Take Governance as an
example. When it comes to projects some form of governance is critical to, at the
very minimum, check the right things are being done. But breathe the word ‘Governance’
and a world of images flash by, people roll their eyes and groan, and various
mutterings, most of them negative, can be heard in the corridors. Whatever it’s
labelled in the end governance will resolve some problems and create others but
so too will the introduction of any new process.
Companies can do a lot
to help overcome the ever present lack of interest and negativity surrounding
change by getting their house in order before blindly setting off down the
implementation track. While not an exhaustive list the following are some
simple pointers to keep in mind when introducing any program, project or
operational framework or process.
Define the problem the process is there to fix. What are the current problem areas? Why are they problems? What is or is not happening because of them? Without this level of clarity at the decision making level no one else is going to understand what triggered the decision and the problem the process is there to resolve.
2. Purpose
Define what the process
is there to deliver. There may be a multitude of things that are wrong and
ideally the process will fix all of them. This list needs prioritising. If the
process is expected to deliver improvements in a number of areas each area
needs to be drilled into until there is one or maximum two areas of initial
focus. Attempting to improve all areas at once is a failure waiting to happen. Bite
off small chunks at a time and as one begins to deliver move on to the next.
3. Roles and
Responsibilities
The R&R’s - Easy
to say, difficult to define, even harder to implement. Focus on defining the
roles first and be specific. Who’s involved at what point? Where are the authority
and threshold levels? Get clear about how the roles connect with other key roles
and activities in the business. Responsibilities need to be specific.
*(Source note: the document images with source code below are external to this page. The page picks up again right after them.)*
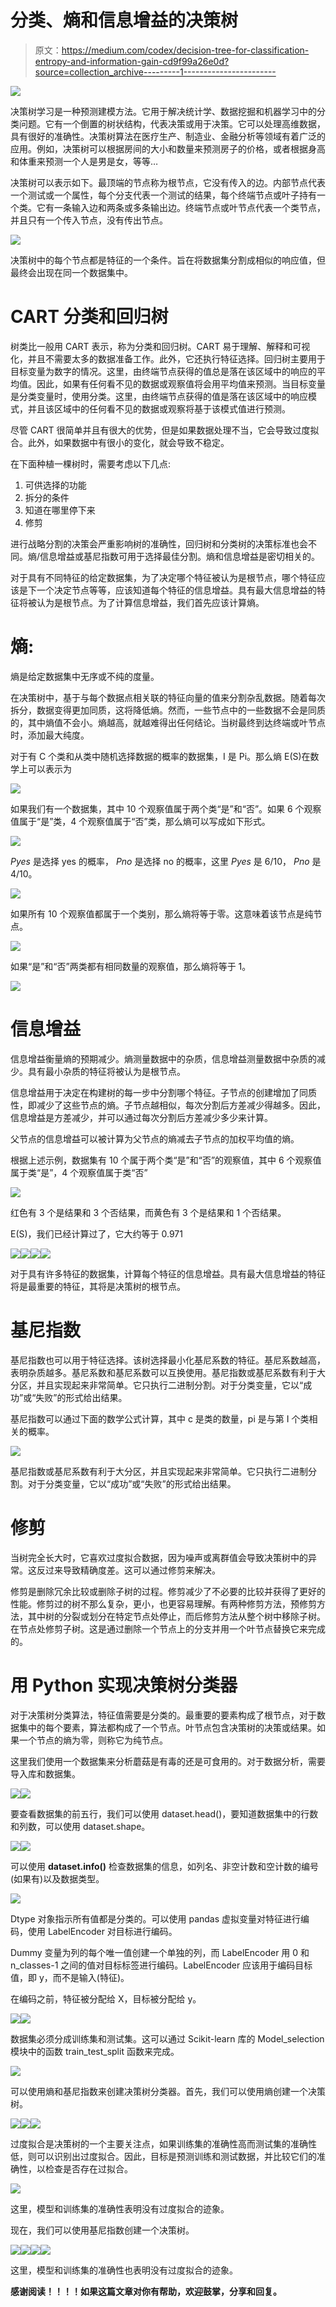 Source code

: # 分类、熵和信息增益的决策树

> 原文：<https://medium.com/codex/decision-tree-for-classification-entropy-and-information-gain-cd9f99a26e0d?source=collection_archive---------1----------------------->

![](img/32cac769e73b20c063aaf0487a9e34ad.png)

决策树学习是一种预测建模方法。它用于解决统计学、数据挖掘和机器学习中的分类问题。它有一个倒置的树状结构，代表决策或用于决策。它可以处理高维数据，具有很好的准确性。决策树算法在医疗生产、制造业、金融分析等领域有着广泛的应用。例如，决策树可以根据房间的大小和数量来预测房子的价格，或者根据身高和体重来预测一个人是男是女，等等…

决策树可以表示如下。最顶端的节点称为根节点，它没有传入的边。内部节点代表一个测试或一个属性，每个分支代表一个测试的结果，每个终端节点或叶子持有一个类。它有一条输入边和两条或多条输出边。终端节点或叶节点代表一个类节点，并且只有一个传入节点，没有传出节点。

![](img/01cc923b90d0ba6e41bd791ae6665074.png)

决策树中的每个节点都是特征的一个条件。旨在将数据集分割成相似的响应值，但最终会出现在同一个数据集中。

# CART 分类和回归树

树类比一般用 CART 表示，称为分类和回归树。CART 易于理解、解释和可视化，并且不需要太多的数据准备工作。此外，它还执行特征选择。回归树主要用于目标变量为数字的情况。这里，由终端节点获得的值总是落在该区域中的响应的平均值。因此，如果有任何看不见的数据或观察值将会用平均值来预测。当目标变量是分类变量时，使用分类。这里，由终端节点获得的值是落在该区域中的响应模式，并且该区域中的任何看不见的数据或观察将基于该模式值进行预测。

尽管 CART 很简单并且有很大的优势，但是如果数据处理不当，它会导致过度拟合。此外，如果数据中有很小的变化，就会导致不稳定。

在下面种植一棵树时，需要考虑以下几点:

1.  可供选择的功能
2.  拆分的条件
3.  知道在哪里停下来
4.  修剪

进行战略分割的决策会严重影响树的准确性，回归树和分类树的决策标准也会不同。熵/信息增益或基尼指数可用于选择最佳分割。熵和信息增益是密切相关的。

对于具有不同特征的给定数据集，为了决定哪个特征被认为是根节点，哪个特征应该是下一个决定节点等等，应该知道每个特征的信息增益。具有最大信息增益的特征将被认为是根节点。为了计算信息增益，我们首先应该计算熵。

# 熵:

熵是给定数据集中无序或不纯的度量。

在决策树中，基于与每个数据点相关联的特征向量的值来分割杂乱数据。随着每次拆分，数据变得更加同质，这将降低熵。然而，一些节点中的一些数据不会是同质的，其中熵值不会小。熵越高，就越难得出任何结论。当树最终到达终端或叶节点时，添加最大纯度。

对于有 C 个类和从类中随机选择数据的概率的数据集，I 是 Pi。那么熵 E(S)在数学上可以表示为

![](img/8a089e0192bbd6830e77a3baf73dacff.png)

如果我们有一个数据集，其中 10 个观察值属于两个类“是”和“否”。如果 6 个观察值属于“是”类，4 个观察值属于“否”类，那么熵可以写成如下形式。

![](img/f295598b1d82d0ce8fe113fb51884a12.png)

*Pyes* 是选择 yes 的概率， *Pno* 是选择 no 的概率，这里 *Pyes* 是 6/10， *Pno* 是 4/10。

![](img/02b4501faf9bc618e09dc66180e9038a.png)

如果所有 10 个观察值都属于一个类别，那么熵将等于零。这意味着该节点是纯节点。

![](img/dcc3203d8825b67423323ce461b57abd.png)

如果“是”和“否”两类都有相同数量的观察值，那么熵将等于 1。

![](img/4e7c18796d06f8acaef9a20f981fa0ed.png)

# 信息增益

信息增益衡量熵的预期减少。熵测量数据中的杂质，信息增益测量数据中杂质的减少。具有最小杂质的特征将被认为是根节点。

信息增益用于决定在构建树的每一步中分割哪个特征。子节点的创建增加了同质性，即减少了这些节点的熵。子节点越相似，每次分割后方差减少得越多。因此，信息增益是方差减少，并可以通过每次分割后方差减少多少来计算。

父节点的信息增益可以被计算为父节点的熵减去子节点的加权平均值的熵。

根据上述示例，数据集有 10 个属于两个类“是”和“否”的观察值，其中 6 个观察值属于类“是”，4 个观察值属于类“否”

![](img/b720a9598a2f5ed1f4da223404b09f09.png)

红色有 3 个是结果和 3 个否结果，而黄色有 3 个是结果和 1 个否结果。

E(S)，我们已经计算过了，它大约等于 0.971

![](img/d16dfcf6b6067252ea6f877b3eff4d07.png)![](img/2d3240777c18edebc91c2331e8847c3c.png)![](img/8c3ed61ec37fb36d3cc050a5e8754598.png)![](img/2aa5a1653f58f68e82c6ae24b1e7d5b8.png)

对于具有许多特征的数据集，计算每个特征的信息增益。具有最大信息增益的特征将是最重要的特征，其将是决策树的根节点。

# 基尼指数

基尼指数也可以用于特征选择。该树选择最小化基尼系数的特征。基尼系数越高，表明杂质越多。基尼系数和基尼系数可以互换使用。基尼指数或基尼系数有利于大分区，并且实现起来非常简单。它只执行二进制分割。对于分类变量，它以“成功”或“失败”的形式给出结果。

基尼指数可以通过下面的数学公式计算，其中 c 是类的数量，pi 是与第 I 个类相关的概率。

![](img/cfc305b0ea25fcf8aca9ba038cce0014.png)

基尼指数或基尼系数有利于大分区，并且实现起来非常简单。它只执行二进制分割。对于分类变量，它以“成功”或“失败”的形式给出结果。

# 修剪

当树完全长大时，它喜欢过度拟合数据，因为噪声或离群值会导致决策树中的异常。这反过来导致精确度差。这可以通过修剪来解决。

修剪是删除冗余比较或删除子树的过程。修剪减少了不必要的比较并获得了更好的性能。修剪过的树不那么复杂，更小，也更容易理解。有两种修剪方法，预修剪方法，其中树的分裂或划分在特定节点处停止，而后修剪方法从整个树中移除子树。在节点处修剪子树。这是通过删除一个节点上的分支并用一个叶节点替换它来完成的。

# 用 Python 实现决策树分类器

对于决策树分类算法，特征值需要是分类的。最重要的要素构成了根节点，对于数据集中的每个要素，算法都构成了一个节点。叶节点包含决策树的决策或结果。如果一个节点的熵为零，则称它为纯节点。

这里我们使用一个数据集来分析蘑菇是有毒的还是可食用的。对于数据分析，需要导入库和数据集。

![](img/c538560d427c09830bb3d842b2c8d034.png)![](img/3712b286420f1810ef6e0781108e8235.png)

要查看数据集的前五行，我们可以使用 dataset.head()，要知道数据集中的行数和列数，可以使用 dataset.shape。

![](img/4da78978c2cc2732735eddc61574d0ce.png)![](img/c6d3415fc01cc8086b5be781aac67a0b.png)

可以使用 **dataset.info()** 检查数据集的信息，如列名、非空计数和空计数的编号(如果有)以及数据类型。

![](img/fd6d41f5d078f123d7ac47312d440e95.png)

Dtype 对象指示所有值都是分类的。可以使用 pandas 虚拟变量对特征进行编码，使用 LabelEncoder 对目标进行编码。

Dummy 变量为列的每个唯一值创建一个单独的列，而 LabelEncoder 用 0 和 n_classes-1 之间的值对目标标签进行编码。LabelEncoder 应该用于编码目标值，即 y，而不是输入(特征)。

在编码之前，特征被分配给 X，目标被分配给 y。

![](img/28ea5a63612046e4081f2491cc951b7c.png)![](img/f9614797781b63a736776b9be84d7112.png)

数据集必须分成训练集和测试集。这可以通过 Scikit-learn 库的 Model_selection 模块中的函数 train_test_split 函数来完成。

![](img/6b51c6baea681df283f14b9d9deeb669.png)

可以使用熵和基尼指数来创建决策树分类器。首先，我们可以使用熵创建一个决策树。

![](img/cbdc1169c869c34fb23190344a2567d4.png)![](img/5cc160f0fea819c7c3950199b3ff1488.png)![](img/11501827f71f42879c158a249ea45c87.png)

过度拟合是决策树的一个主要关注点，如果训练集的准确性高而测试集的准确性低，则可以识别出过度拟合。因此，目标是预测训练和测试数据，并比较它们的准确性，以检查是否存在过拟合。

![](img/4dffae3e1605203ef809ec5b4bf76948.png)

这里，模型和训练集的准确性表明没有过度拟合的迹象。

现在，我们可以使用基尼指数创建一个决策树。

![](img/37edff59159ca8474a637bfc7b71d901.png)![](img/6363a8ab29def5e07698fffd9b86eae0.png)![](img/14dca35886b9c6d0aab42a50e30a6a70.png)![](img/2cde83b77356e1f3cd51b3ca3afd5ee3.png)

这里，模型和训练集的准确性也表明没有过度拟合的迹象。

**感谢阅读！！！！如果这篇文章对你有帮助，欢迎鼓掌，分享和回复。**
Waffle-words and consulting speak don’t tell anyone anything and add no value.
4. Reporting
This is the third R in
the list - Who needs to know what, when, from whom and based on what criteria.
Again, be specific. Minimise the pretty charts, checklists and over-convoluted
reports. A good piece of advice recently heard was to ask the question: How
would you like to hear the bad news? Get that defined, pay attention to
exceptions and check compliance against the previously defined purpose.
5. Lifecycle
As each focus area is
addressed it’s inevitable that some activities or ideas will work better than
others. It’s important to remain flexible and willing to adapt as things change.
Without this the process is pure bureaucracy and the anticipated improvements
will be outweighed by the process.
Regardless of the
process being introduced it needs to be clean, simple, clear and flexible.
Without these as guiding principles the process will turn into a bureaucratic
nightmare with people quickly figuring out ways to get around it.
What approaches have you taken to minimse bureaucracy when introducing new processes, frameworks or operating models? What worked and what didn't?